Desiree Harrison 0:00

With episode 37, we begin a mini-series about increasing equity for all learners, with two of the authors of the text, Numeracy for all Learners: Teaching Mathematics to Students with Special Needs.

Don't worry if you haven't read this book, or even if you've never heard of it.

This series is for all stakeholders - that's parents, teachers, coaches, and principals. And the episodes are divided into small chunks because I want to make sure that you have the chance to absorb and reflect on everything presented.
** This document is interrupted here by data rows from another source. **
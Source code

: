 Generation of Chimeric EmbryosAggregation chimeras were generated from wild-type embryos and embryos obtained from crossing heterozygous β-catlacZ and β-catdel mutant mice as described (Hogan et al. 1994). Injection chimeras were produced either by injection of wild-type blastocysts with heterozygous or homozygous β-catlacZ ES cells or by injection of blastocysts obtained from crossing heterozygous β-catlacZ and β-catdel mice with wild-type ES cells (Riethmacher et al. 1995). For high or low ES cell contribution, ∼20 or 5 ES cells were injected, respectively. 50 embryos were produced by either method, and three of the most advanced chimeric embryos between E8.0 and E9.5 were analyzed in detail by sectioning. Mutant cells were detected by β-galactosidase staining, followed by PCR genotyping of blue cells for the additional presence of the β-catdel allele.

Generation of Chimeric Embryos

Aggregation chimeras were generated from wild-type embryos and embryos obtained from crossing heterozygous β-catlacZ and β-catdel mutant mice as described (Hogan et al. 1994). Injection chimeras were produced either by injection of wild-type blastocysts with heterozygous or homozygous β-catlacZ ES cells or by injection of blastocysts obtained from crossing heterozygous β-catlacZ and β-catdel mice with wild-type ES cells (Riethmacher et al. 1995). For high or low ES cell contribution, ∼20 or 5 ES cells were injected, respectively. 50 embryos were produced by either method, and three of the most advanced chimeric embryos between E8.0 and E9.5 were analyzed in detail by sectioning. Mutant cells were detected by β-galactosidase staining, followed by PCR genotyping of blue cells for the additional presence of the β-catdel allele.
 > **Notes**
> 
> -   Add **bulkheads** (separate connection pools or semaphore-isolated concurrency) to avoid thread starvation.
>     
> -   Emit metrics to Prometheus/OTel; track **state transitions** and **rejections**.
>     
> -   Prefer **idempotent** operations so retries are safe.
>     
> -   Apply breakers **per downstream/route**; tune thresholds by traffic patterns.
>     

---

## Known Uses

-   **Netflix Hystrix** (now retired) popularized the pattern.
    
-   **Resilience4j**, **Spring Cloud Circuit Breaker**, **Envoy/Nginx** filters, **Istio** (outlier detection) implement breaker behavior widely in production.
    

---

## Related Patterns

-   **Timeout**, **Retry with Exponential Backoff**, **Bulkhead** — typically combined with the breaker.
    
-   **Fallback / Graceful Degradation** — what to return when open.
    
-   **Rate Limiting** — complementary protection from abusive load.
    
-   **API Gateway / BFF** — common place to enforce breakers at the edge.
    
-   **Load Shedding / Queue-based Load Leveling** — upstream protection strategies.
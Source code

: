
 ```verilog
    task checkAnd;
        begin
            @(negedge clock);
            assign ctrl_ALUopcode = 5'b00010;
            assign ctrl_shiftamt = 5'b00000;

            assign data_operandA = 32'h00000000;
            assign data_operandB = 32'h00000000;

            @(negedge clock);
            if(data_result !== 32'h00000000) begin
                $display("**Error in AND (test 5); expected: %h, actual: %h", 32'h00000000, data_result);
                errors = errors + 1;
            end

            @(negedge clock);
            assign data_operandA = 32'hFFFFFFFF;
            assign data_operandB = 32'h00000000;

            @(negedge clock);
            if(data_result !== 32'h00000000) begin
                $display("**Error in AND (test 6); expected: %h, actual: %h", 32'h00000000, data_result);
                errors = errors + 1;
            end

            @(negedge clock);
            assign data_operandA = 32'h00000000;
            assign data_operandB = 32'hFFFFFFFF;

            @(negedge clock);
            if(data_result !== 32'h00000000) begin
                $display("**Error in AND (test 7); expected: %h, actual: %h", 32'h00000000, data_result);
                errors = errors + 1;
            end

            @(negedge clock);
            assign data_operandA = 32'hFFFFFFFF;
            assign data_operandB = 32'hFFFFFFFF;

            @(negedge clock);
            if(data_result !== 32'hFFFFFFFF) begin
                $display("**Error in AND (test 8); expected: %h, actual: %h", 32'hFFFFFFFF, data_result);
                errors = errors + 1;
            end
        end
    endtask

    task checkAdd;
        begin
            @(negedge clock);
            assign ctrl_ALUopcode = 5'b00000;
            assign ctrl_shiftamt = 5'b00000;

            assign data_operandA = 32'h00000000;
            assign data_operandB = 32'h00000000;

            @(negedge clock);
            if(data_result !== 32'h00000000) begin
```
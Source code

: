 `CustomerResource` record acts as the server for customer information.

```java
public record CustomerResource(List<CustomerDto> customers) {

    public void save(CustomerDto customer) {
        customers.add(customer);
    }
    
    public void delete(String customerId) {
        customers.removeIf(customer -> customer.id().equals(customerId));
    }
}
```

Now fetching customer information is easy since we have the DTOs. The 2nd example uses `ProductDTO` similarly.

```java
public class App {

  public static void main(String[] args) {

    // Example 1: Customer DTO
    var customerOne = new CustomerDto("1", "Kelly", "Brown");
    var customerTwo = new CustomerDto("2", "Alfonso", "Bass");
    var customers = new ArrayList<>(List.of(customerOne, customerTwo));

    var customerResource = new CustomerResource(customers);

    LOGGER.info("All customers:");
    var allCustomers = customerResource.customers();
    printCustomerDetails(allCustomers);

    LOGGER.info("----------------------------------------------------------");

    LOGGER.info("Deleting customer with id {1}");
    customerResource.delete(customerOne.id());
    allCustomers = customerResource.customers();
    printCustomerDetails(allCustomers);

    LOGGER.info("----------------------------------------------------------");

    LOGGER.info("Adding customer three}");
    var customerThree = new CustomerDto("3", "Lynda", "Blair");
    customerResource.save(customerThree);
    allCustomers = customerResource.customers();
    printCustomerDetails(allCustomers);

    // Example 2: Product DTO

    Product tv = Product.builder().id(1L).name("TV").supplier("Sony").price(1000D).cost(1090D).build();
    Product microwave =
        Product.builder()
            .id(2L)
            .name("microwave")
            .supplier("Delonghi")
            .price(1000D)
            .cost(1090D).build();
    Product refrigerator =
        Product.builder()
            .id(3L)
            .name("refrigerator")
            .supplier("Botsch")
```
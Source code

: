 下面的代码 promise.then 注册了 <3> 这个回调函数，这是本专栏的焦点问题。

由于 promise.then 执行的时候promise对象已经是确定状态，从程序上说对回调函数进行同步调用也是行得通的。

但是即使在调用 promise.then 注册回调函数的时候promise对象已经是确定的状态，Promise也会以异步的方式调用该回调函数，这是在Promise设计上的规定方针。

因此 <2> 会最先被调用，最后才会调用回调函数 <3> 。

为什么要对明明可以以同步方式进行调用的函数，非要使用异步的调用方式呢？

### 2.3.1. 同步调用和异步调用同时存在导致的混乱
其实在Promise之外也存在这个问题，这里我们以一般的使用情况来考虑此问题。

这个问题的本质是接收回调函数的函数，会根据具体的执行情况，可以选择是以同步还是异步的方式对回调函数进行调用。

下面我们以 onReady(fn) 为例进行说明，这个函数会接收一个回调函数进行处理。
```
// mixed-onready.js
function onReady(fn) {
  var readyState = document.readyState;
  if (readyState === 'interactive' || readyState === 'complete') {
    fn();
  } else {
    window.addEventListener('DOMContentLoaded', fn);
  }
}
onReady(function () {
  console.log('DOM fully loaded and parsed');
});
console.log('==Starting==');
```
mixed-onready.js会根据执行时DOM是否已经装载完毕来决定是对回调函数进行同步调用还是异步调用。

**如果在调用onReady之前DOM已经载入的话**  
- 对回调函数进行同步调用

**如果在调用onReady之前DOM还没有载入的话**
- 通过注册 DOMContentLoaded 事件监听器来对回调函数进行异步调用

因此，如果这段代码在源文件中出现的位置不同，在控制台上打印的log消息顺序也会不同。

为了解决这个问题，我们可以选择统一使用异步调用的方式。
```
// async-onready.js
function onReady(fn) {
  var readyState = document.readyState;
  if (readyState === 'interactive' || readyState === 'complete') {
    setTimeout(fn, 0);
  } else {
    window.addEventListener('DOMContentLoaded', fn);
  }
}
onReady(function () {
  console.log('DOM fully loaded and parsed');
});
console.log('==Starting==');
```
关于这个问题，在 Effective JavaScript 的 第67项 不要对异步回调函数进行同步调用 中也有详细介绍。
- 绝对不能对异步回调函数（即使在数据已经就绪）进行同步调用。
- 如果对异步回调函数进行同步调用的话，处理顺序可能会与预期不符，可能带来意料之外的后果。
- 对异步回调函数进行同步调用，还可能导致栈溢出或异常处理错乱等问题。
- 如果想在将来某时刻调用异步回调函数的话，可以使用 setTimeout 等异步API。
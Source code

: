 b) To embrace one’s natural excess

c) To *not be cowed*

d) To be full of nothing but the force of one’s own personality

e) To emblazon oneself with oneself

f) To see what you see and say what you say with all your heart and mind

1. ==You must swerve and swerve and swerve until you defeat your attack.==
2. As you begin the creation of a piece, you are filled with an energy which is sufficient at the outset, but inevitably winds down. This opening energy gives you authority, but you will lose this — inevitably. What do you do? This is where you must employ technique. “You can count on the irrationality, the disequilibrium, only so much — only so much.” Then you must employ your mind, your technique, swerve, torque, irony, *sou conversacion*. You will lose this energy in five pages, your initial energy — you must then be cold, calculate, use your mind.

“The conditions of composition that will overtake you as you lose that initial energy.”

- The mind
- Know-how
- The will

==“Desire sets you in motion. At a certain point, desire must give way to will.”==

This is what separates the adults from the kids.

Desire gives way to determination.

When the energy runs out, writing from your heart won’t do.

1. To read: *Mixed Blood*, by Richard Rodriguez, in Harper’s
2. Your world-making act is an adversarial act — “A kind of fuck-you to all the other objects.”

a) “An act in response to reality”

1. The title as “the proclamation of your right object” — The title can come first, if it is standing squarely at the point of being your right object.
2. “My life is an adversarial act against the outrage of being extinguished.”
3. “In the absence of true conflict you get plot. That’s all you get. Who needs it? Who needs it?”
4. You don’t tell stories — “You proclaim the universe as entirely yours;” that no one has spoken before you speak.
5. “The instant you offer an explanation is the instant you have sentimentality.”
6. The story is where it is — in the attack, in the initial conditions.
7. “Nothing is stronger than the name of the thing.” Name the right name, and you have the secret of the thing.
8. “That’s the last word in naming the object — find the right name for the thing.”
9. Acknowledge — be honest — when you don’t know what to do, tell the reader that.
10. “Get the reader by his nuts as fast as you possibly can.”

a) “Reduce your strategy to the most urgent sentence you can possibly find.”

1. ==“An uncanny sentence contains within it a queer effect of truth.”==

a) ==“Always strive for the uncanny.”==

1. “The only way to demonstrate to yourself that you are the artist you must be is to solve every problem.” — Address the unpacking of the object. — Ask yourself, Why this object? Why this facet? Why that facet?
In this first episode of the series, we begin to create a shared understanding and background of what is meant by numeracy. And, also, a shared understanding of the Math Recovery pedagogy and guiding principles.

Episode 38, subtitled, Using Wait Time, continues the discussion about the guiding principles and also discusses why using wait time is a crucial instructional strategy to use in the classroom.

Part 3 of the mini-series, begins a conversation about culturally relevant teaching and provides ready to implement strategies for making math tasks accessible for all learners.

The last episode of the mini-series is a bonus episode that helps us connect all of the pieces of the mini-series together.

If you're an educator, invite your teaching partners, or maybe even your admin to a listening party for this min-series on increasing equity for all learners.

I also suggest having a notepad and pen nearby to take notes.

To help you remember to take your time with the ideas presented, I am gradually releasing this mini-series.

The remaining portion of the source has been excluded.